* Activity: Below are entries to be transcribed exactly; exclude the pictures from the copy.
[Opening Provided records section]
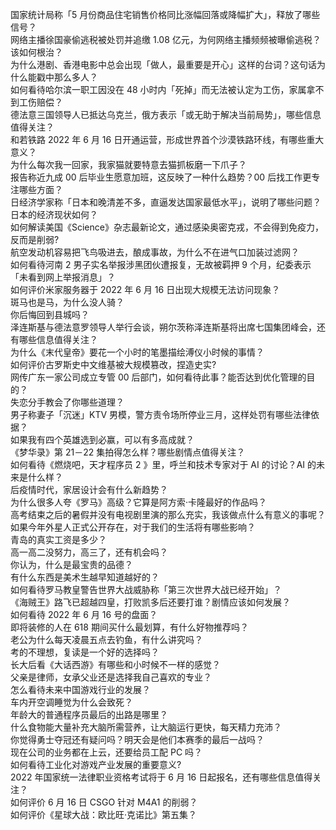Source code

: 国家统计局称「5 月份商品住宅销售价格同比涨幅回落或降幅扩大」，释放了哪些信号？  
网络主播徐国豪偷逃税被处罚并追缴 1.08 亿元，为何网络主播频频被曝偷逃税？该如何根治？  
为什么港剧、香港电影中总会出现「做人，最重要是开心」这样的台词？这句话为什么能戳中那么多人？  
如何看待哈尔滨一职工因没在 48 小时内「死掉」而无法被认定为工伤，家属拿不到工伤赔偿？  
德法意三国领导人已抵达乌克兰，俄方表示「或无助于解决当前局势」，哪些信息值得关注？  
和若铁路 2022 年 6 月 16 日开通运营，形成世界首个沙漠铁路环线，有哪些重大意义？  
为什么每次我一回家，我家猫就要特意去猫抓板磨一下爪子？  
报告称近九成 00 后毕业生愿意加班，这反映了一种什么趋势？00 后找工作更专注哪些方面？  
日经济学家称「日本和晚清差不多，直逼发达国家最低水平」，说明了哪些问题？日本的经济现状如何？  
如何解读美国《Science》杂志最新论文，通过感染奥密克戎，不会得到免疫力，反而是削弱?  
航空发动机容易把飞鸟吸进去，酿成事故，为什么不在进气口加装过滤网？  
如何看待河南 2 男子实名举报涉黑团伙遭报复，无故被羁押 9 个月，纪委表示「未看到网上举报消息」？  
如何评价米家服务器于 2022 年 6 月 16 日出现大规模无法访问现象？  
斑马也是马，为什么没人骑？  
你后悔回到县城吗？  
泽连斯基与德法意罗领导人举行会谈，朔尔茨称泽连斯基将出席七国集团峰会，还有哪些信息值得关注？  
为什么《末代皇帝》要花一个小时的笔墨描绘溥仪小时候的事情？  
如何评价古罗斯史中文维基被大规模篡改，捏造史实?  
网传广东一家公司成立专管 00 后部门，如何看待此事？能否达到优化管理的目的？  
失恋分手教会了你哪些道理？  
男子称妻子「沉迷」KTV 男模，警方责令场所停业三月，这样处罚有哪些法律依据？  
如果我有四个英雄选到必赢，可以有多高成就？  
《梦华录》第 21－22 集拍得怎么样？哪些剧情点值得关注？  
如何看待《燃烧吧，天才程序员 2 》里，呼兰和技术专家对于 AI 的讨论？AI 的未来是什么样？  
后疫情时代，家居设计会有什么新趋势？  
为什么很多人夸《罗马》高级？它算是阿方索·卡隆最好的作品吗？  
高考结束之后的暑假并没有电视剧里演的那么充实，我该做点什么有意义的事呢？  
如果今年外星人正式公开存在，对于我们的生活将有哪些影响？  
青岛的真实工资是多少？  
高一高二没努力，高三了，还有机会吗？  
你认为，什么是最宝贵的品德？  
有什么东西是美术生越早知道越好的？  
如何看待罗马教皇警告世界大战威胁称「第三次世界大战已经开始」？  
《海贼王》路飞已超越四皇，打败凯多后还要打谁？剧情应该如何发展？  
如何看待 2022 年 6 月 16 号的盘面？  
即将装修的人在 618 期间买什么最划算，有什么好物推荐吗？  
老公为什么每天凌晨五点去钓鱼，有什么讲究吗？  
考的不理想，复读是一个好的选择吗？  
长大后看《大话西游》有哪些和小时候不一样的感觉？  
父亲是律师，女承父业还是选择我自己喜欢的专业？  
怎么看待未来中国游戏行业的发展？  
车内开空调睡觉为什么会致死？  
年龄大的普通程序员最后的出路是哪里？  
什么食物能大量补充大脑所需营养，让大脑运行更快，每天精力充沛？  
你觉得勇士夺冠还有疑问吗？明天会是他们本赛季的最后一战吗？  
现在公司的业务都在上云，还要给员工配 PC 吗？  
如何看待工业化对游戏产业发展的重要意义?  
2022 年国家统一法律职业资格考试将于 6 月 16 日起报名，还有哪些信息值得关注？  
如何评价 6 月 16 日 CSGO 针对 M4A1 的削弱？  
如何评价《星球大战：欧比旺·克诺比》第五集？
[Closing Provided records section]
* Solved problem:
Source code

: 国家统计局称「5 月份商品住宅销售价格同比涨幅回落或降幅扩大」，释放了哪些信号？  
网络主播徐国豪偷逃税被处罚并追缴 1.08 亿元，为何网络主播频频被曝偷逃税？该如何根治？  
为什么港剧、香港电影中总会出现「做人，最重要是开心」这样的台词？这句话为什么能戳中那么多人？  
如何看待哈尔滨一职工因没在 48 小时内「死掉」而无法被认定为工伤，家属拿不到工伤赔偿？  
德法意三国领导人已抵达乌克兰，俄方表示「或无助于解决当前局势」，哪些信息值得关注？  
和若铁路 2022 年 6 月 16 日开通运营，形成世界首个沙漠铁路环线，有哪些重大意义？  
为什么每次我一回家，我家猫就要特意去猫抓板磨一下爪子？  
报告称近九成 00 后毕业生愿意加班，这反映了一种什么趋势？00 后找工作更专注哪些方面？  
日经济学家称「日本和晚清差不多，直逼发达国家最低水平」，说明了哪些问题？日本的经济现状如何？  
如何解读美国《Science》杂志最新论文，通过感染奥密克戎，不会得到免疫力，反而是削弱?  
航空发动机容易把飞鸟吸进去，酿成事故，为什么不在进气口加装过滤网？  
如何看待河南 2 男子实名举报涉黑团伙遭报复，无故被羁押 9 个月，纪委表示「未看到网上举报消息」？  
如何评价米家服务器于 2022 年 6 月 16 日出现大规模无法访问现象？  
斑马也是马，为什么没人骑？  
你后悔回到县城吗？  
泽连斯基与德法意罗领导人举行会谈，朔尔茨称泽连斯基将出席七国集团峰会，还有哪些信息值得关注？  
为什么《末代皇帝》要花一个小时的笔墨描绘溥仪小时候的事情？  
如何评价古罗斯史中文维基被大规模篡改，捏造史实?  
网传广东一家公司成立专管 00 后部门，如何看待此事？能否达到优化管理的目的？  
失恋分手教会了你哪些道理？  
男子称妻子「沉迷」KTV 男模，警方责令场所停业三月，这样处罚有哪些法律依据？  
如果我有四个英雄选到必赢，可以有多高成就？  
《梦华录》第 21－22 集拍得怎么样？哪些剧情点值得关注？  
如何看待《燃烧吧，天才程序员 2 》里，呼兰和技术专家对于 AI 的讨论？AI 的未来是什么样？  
后疫情时代，家居设计会有什么新趋势？  
为什么很多人夸《罗马》高级？它算是阿方索·卡隆最好的作品吗？  
高考结束之后的暑假并没有电视剧里演的那么充实，我该做点什么有意义的事呢？  
如果今年外星人正式公开存在，对于我们的生活将有哪些影响？  
青岛的真实工资是多少？  
高一高二没努力，高三了，还有机会吗？  
你认为，什么是最宝贵的品德？  
有什么东西是美术生越早知道越好的？  
如何看待罗马教皇警告世界大战威胁称「第三次世界大战已经开始」？  
《海贼王》路飞已超越四皇，打败凯多后还要打谁？剧情应该如何发展？  
如何看待 2022 年 6 月 16 号的盘面？  
即将装修的人在 618 期间买什么最划算，有什么好物推荐吗？  
老公为什么每天凌晨五点去钓鱼，有什么讲究吗？  
考的不理想，复读是一个好的选择吗？  
长大后看《大话西游》有哪些和小时候不一样的感觉？  
父亲是律师，女承父业还是选择我自己喜欢的专业？  
怎么看待未来中国游戏行业的发展？  
车内开空调睡觉为什么会致死？  
年龄大的普通程序员最后的出路是哪里？  
什么食物能大量补充大脑所需营养，让大脑运行更快，每天精力充沛？  
你觉得勇士夺冠还有疑问吗？明天会是他们本赛季的最后一战吗？  
现在公司的业务都在上云，还要给员工配 PC 吗？  
如何看待工业化对游戏产业发展的重要意义?  
2022 年国家统一法律职业资格考试将于 6 月 16 日起报名，还有哪些信息值得关注？  
如何评价 6 月 16 日 CSGO 针对 M4A1 的削弱？  
如何评价《星球大战：欧比旺·克诺比》第五集？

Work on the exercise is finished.